>>>

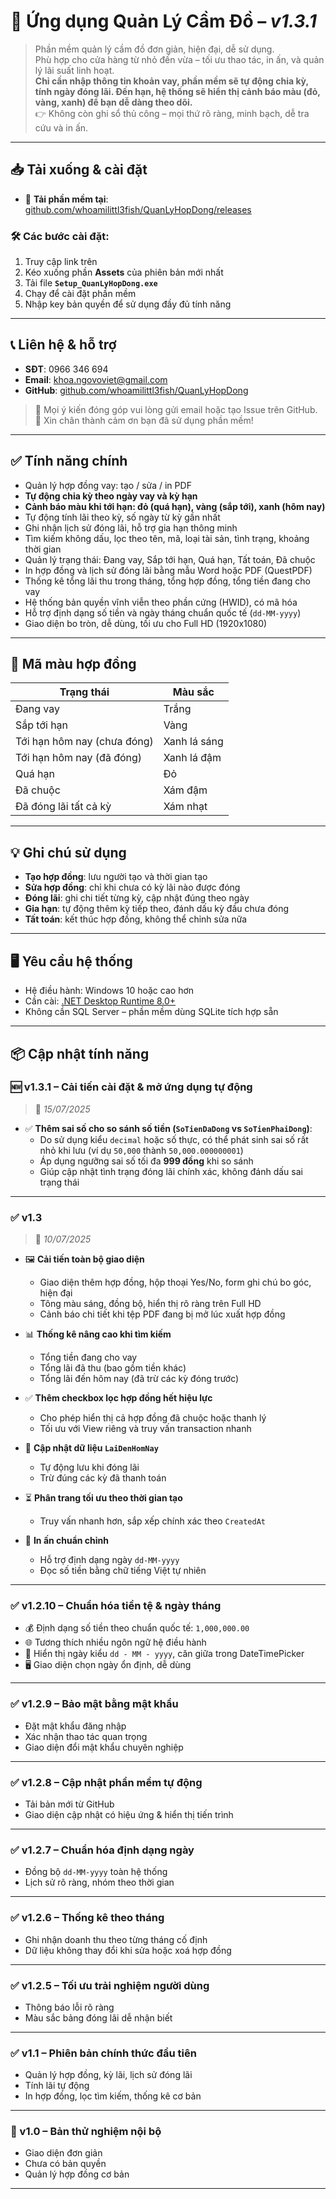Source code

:# 📘 Ứng dụng Quản Lý Cầm Đồ – *v1.3.1*

> Phần mềm quản lý cầm đồ đơn giản, hiện đại, dễ sử dụng.  
> Phù hợp cho cửa hàng từ nhỏ đến vừa – tối ưu thao tác, in ấn, và quản lý lãi suất linh hoạt.  
> **Chỉ cần nhập thông tin khoản vay, phần mềm sẽ tự động chia kỳ, tính ngày đóng lãi. Đến hạn, hệ thống sẽ hiển thị cảnh báo màu (đỏ, vàng, xanh) để bạn dễ dàng theo dõi.**  
> 👉 Không còn ghi sổ thủ công – mọi thứ rõ ràng, minh bạch, dễ tra cứu và in ấn.

---

## 📥 Tải xuống & cài đặt

- 🔗 **Tải phần mềm tại**: [github.com/whoamilittl3fish/QuanLyHopDong/releases](https://github.com/whoamilittl3fish/QuanLyHopDong/releases)

### 🛠 Các bước cài đặt:

1. Truy cập link trên
2. Kéo xuống phần **Assets** của phiên bản mới nhất
3. Tải file **`Setup_QuanLyHopDong.exe`**
4. Chạy để cài đặt phần mềm
5. Nhập key bản quyền để sử dụng đầy đủ tính năng

---

## 📞 Liên hệ & hỗ trợ

- **SĐT**: 0966 346 694  
- **Email**: khoa.ngovoviet@gmail.com  
- **GitHub**: [github.com/whoamilittl3fish/QuanLyHopDong](https://github.com/whoamilittl3fish/QuanLyHopDong)

> 💬 Mọi ý kiến đóng góp vui lòng gửi email hoặc tạo Issue trên GitHub.  
🙏 Xin chân thành cảm ơn bạn đã sử dụng phần mềm!

---

## ✅ Tính năng chính

- Quản lý hợp đồng vay: tạo / sửa / in PDF
- **Tự động chia kỳ theo ngày vay và kỳ hạn**
- **Cảnh báo màu khi tới hạn: đỏ (quá hạn), vàng (sắp tới), xanh (hôm nay)**
- Tự động tính lãi theo kỳ, số ngày từ kỳ gần nhất
- Ghi nhận lịch sử đóng lãi, hỗ trợ gia hạn thông minh
- Tìm kiếm không dấu, lọc theo tên, mã, loại tài sản, tình trạng, khoảng thời gian
- Quản lý trạng thái: Đang vay, Sắp tới hạn, Quá hạn, Tất toán, Đã chuộc
- In hợp đồng và lịch sử đóng lãi bằng mẫu Word hoặc PDF (QuestPDF)
- Thống kê tổng lãi thu trong tháng, tổng hợp đồng, tổng tiền đang cho vay
- Hệ thống bản quyền vĩnh viễn theo phần cứng (HWID), có mã hóa
- Hỗ trợ định dạng số tiền và ngày tháng chuẩn quốc tế (`dd-MM-yyyy`)
- Giao diện bo tròn, dễ dùng, tối ưu cho Full HD (1920x1080)

---

## 🎨 Mã màu hợp đồng

| Trạng thái                     | Màu sắc      |
|-------------------------------|--------------|
| Đang vay                      | Trắng        |
| Sắp tới hạn                   | Vàng         |
| Tới hạn hôm nay (chưa đóng)  | Xanh lá sáng |
| Tới hạn hôm nay (đã đóng)    | Xanh lá đậm  |
| Quá hạn                       | Đỏ           |
| Đã chuộc                      | Xám đậm      |
| Đã đóng lãi tất cả kỳ        | Xám nhạt     |

---

## 💡 Ghi chú sử dụng

- **Tạo hợp đồng**: lưu người tạo và thời gian tạo  
- **Sửa hợp đồng**: chỉ khi chưa có kỳ lãi nào được đóng  
- **Đóng lãi**: ghi chi tiết từng kỳ, cập nhật đúng theo ngày  
- **Gia hạn**: tự động thêm kỳ tiếp theo, đánh dấu kỳ đầu chưa đóng  
- **Tất toán**: kết thúc hợp đồng, không thể chỉnh sửa nữa

---

## 🖥️ Yêu cầu hệ thống

- Hệ điều hành: Windows 10 hoặc cao hơn  
- Cần cài: [.NET Desktop Runtime 8.0+](https://dotnet.microsoft.com/en-us/download/dotnet/8.0/runtime)  
- Không cần SQL Server – phần mềm dùng SQLite tích hợp sẵn

---

## 📦 Cập nhật tính năng

### 🆕 v1.3.1 – Cải tiến cài đặt & mở ứng dụng tự động  
> 📅 *15/07/2025*

- ✅ **Thêm sai số cho so sánh số tiền (`SoTienDaDong` vs `SoTienPhaiDong`)**:  
  - Do sử dụng kiểu `decimal` hoặc số thực, có thể phát sinh sai số rất nhỏ khi lưu (ví dụ `50,000` thành `50,000.000000001`)
  - Áp dụng ngưỡng sai số tối đa **999 đồng** khi so sánh
  - Giúp cập nhật tình trạng đóng lãi chính xác, không đánh dấu sai trạng thái

---

### ✅ v1.3
> 📅 *10/07/2025*
- 🖼️ **Cải tiến toàn bộ giao diện**
  - Giao diện thêm hợp đồng, hộp thoại Yes/No, form ghi chú bo góc, hiện đại
  - Tông màu sáng, đồng bộ, hiển thị rõ ràng trên Full HD
  - Cảnh báo chi tiết khi tệp PDF đang bị mở lúc xuất hợp đồng

- 📊 **Thống kê nâng cao khi tìm kiếm**
  - Tổng tiền đang cho vay  
  - Tổng lãi đã thu (bao gồm tiền khác)  
  - Tổng lãi đến hôm nay (đã trừ các kỳ đóng trước)

- ✅ **Thêm checkbox lọc hợp đồng hết hiệu lực**
  - Cho phép hiển thị cả hợp đồng đã chuộc hoặc thanh lý
  - Tối ưu với View riêng và truy vấn transaction nhanh

- 🔄 **Cập nhật dữ liệu `LaiDenHomNay`**
  - Tự động lưu khi đóng lãi
  - Trừ đúng các kỳ đã thanh toán

- ⏳ **Phân trang tối ưu theo thời gian tạo**
  - Truy vấn nhanh hơn, sắp xếp chính xác theo `CreatedAt`

- 🧾 **In ấn chuẩn chỉnh**
  - Hỗ trợ định dạng ngày `dd-MM-yyyy`
  - Đọc số tiền bằng chữ tiếng Việt tự nhiên

---

### ✅ v1.2.10 – Chuẩn hóa tiền tệ & ngày tháng

- 💰 Định dạng số tiền theo chuẩn quốc tế: `1,000,000.00`
- 🌐 Tương thích nhiều ngôn ngữ hệ điều hành
- 📅 Hiển thị ngày kiểu `dd - MM - yyyy`, căn giữa trong DateTimePicker
- 🖥️ Giao diện chọn ngày ổn định, dễ dùng

---

### ✅ v1.2.9 – Bảo mật bằng mật khẩu

- Đặt mật khẩu đăng nhập
- Xác nhận thao tác quan trọng
- Giao diện đổi mật khẩu chuyên nghiệp

---

### ✅ v1.2.8 – Cập nhật phần mềm tự động

- Tải bản mới từ GitHub
- Giao diện cập nhật có hiệu ứng & hiển thị tiến trình

---

### ✅ v1.2.7 – Chuẩn hóa định dạng ngày

- Đồng bộ `dd-MM-yyyy` toàn hệ thống
- Lịch sử rõ ràng, nhóm theo thời gian

---

### ✅ v1.2.6 – Thống kê theo tháng

- Ghi nhận doanh thu theo từng tháng cố định
- Dữ liệu không thay đổi khi sửa hoặc xoá hợp đồng

---

### ✅ v1.2.5 – Tối ưu trải nghiệm người dùng

- Thông báo lỗi rõ ràng
- Màu sắc bảng đóng lãi dễ nhận biết

---

### ✅ v1.1 – Phiên bản chính thức đầu tiên

- Quản lý hợp đồng, kỳ lãi, lịch sử đóng lãi
- Tính lãi tự động
- In hợp đồng, lọc tìm kiếm, thống kê cơ bản

---

### 🔖 v1.0 – Bản thử nghiệm nội bộ

- Giao diện đơn giản
- Chưa có bản quyền
- Quản lý hợp đồng cơ bản

---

<<<

HOW TO COMPLETE THIS TASK> If the string "trong" is in a line of the entries, pick that line out.

RESPONSE TO THE TASK>
- Thống kê tổng lãi thu trong tháng, tổng hợp đồng, tổng tiền đang cho vay
- 📅 Hiển thị ngày kiểu `dd - MM - yyyy`, căn giữa trong DateTimePicker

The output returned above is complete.